Adil Rami désigné maître du jeu pour la saison 4 des Traîtres
Adil Rami, ancien footballeur de 39 ans, a été nommé maître du jeu dans cette nouvelle saison des Traîtres, qui a commencé le 3 avril sur M6. Ce choix fait par Eric Antoine est très prisé parmi les participants alors que tous souhaitent porter la célebre cape rouge. La pression monte rapidement pour Adil en raison des soupçons instaurés autour de lui dès son élection.
Tactique particulière pour éviter les soupçons chez les candidats
Dès le départ, Adil a été ciblé par plusieurs candidates qui ont jugé utile de s’interroger sur son statut.

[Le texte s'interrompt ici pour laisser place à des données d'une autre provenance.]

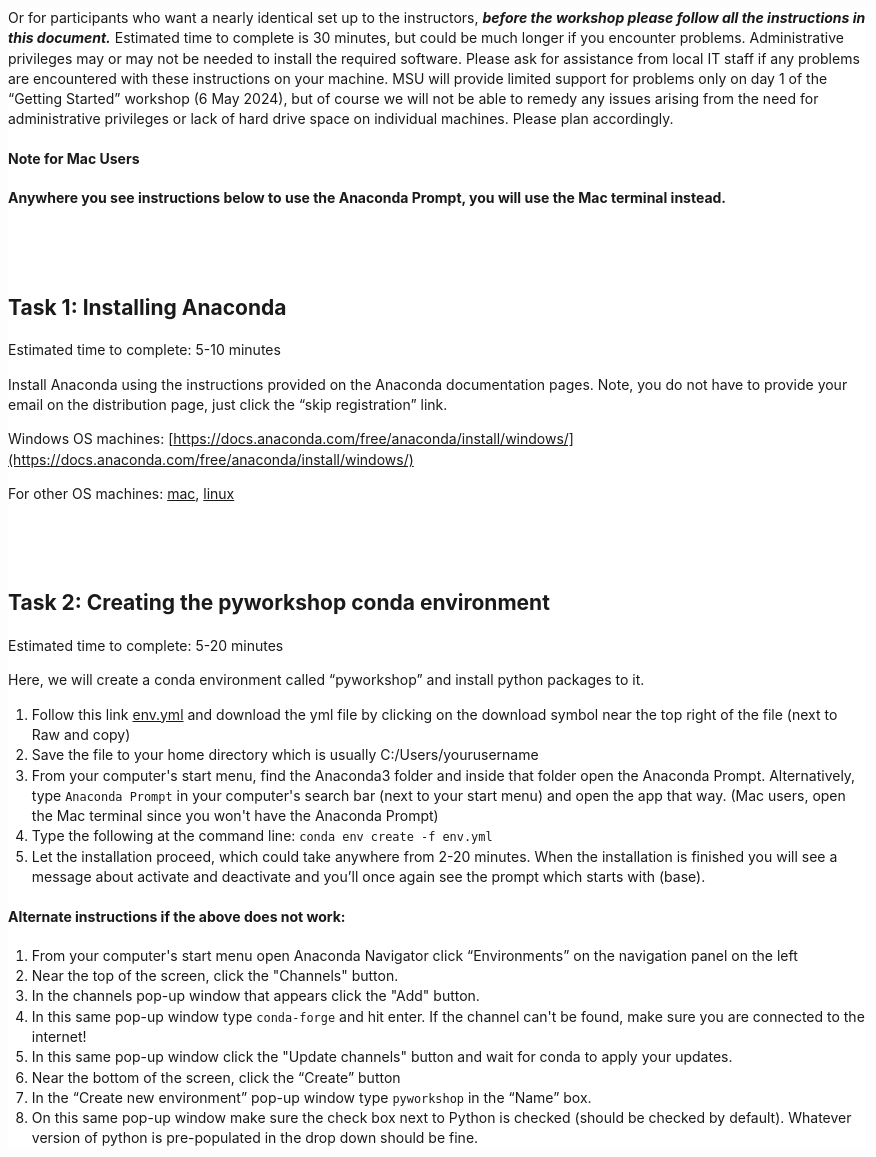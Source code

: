 Or for participants who want a nearly identical set up to the instructors, ***before the workshop please follow all the instructions in this document.*** Estimated time to complete is 30 minutes, but could be much longer if you encounter problems. Administrative privileges may or may not be needed to install the required software. Please ask for assistance from local IT staff if any problems are encountered with these instructions on your machine. MSU will provide limited support for problems only on day 1 of the “Getting Started” workshop (6 May 2024), but of course we will not be able to remedy any issues arising from the need for administrative privileges or lack of hard drive space on individual machines. Please plan accordingly.

#### Note for Mac Users

**Anywhere you see instructions below to use the Anaconda Prompt, you will use the Mac terminal instead.**

<br>
<br>

## Task 1: Installing Anaconda

Estimated time to complete: 5-10 minutes

Install Anaconda using the instructions provided on the Anaconda documentation pages. Note, you do not have to provide your email on the distribution page, just click the “skip registration” link.

Windows OS machines: [https://docs.anaconda.com/free/anaconda/install/windows/](https://docs.anaconda.com/free/anaconda/install/windows/) 

For other OS machines: [mac](https://docs.anaconda.com/free/anaconda/install/mac-os/), [linux](https://docs.anaconda.com/free/anaconda/install/linux/) 

<br>
<br>

## Task 2: Creating the pyworkshop conda environment

Estimated time to complete: 5-20 minutes

Here, we will create a conda environment called “pyworkshop” and install python packages to it.

1.	Follow this link [env.yml](https://github.com/kerriegeil/MSU_py_training/blob/main/conda_env/env.yml) and download the yml file by clicking on the download symbol near the top right of the file (next to Raw and copy)
2.	Save the file to your home directory which is usually C:/Users/yourusername
3.	From your computer's start menu, find the Anaconda3 folder and inside that folder open the Anaconda Prompt. Alternatively, type ```Anaconda Prompt``` in your computer's search bar (next to your start menu) and open the app that way. (Mac users, open the Mac terminal since you won't have the Anaconda Prompt)
4.	Type the following at the command line: ```conda env create -f env.yml```
5.	Let the installation proceed, which could take anywhere from 2-20 minutes. When the installation is finished you will see a message about activate and deactivate and you’ll once again see the prompt which starts with (base).

#### Alternate instructions if the above does not work:
1.	From your computer's start menu open Anaconda Navigator click “Environments” on the navigation panel on the left
2.  Near the top of the screen, click the "Channels" button.
3.  In the channels pop-up window that appears click the "Add" button.
4.  In this same pop-up window type ```conda-forge``` and hit enter. If the channel can't be found, make sure you are connected to the internet!
5.  In this same pop-up window click the "Update channels" button and wait for conda to apply your updates.
6.	Near the bottom of the screen, click the “Create” button
7.	In the “Create new environment” pop-up window type ```pyworkshop``` in the “Name” box. 
8.	On this same pop-up window make sure the check box next to Python is checked (should be checked by default). Whatever version of python is pre-populated in the drop down should be fine.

Au micro, il explique : « Je pense qu’au tout début, quand on me soupçonne d’être traître, c’est parce qu’on essaye de calculer. C’est l’image du traître en soi ». Ainsi, il réalise que sa notoriété pourrait jouer contre lui.
Adil Rami mise sur sa personnalité authentique durant le jeu
Afin de se fondre dans le groupe sans éveiller davantage de méfiance, Adil souhaite adopter une approche simple : « La meilleure stratégie c’est d’être fidèle à sa stratégie ». Il poursuit en déclarant qu’il compte garder intact son humour et son charme : « j’ai décidé de choisir la carte du naturel ». Cette volonté d’authenticité peut toutefois devenir problématique. D’après ses propres mots : « Parfois même j’oubliais que j’étais traître », ce qui souligne un manque momentané d’attention face aux exigences du rôle.
Des erreurs commises mais non exploitées jusqu’à présent
Apercevant une part imprudente dans sa façon d’agir en tant que traître, Adil conclut avec humour : « J’ai fait quelques gaffes mais ça n’a pas été repris ! ». Sa capacité à naviguer ces faux pas sera cruciale pour prédire combien de temps il pourra rester dans l’échiquier sans être démasqué.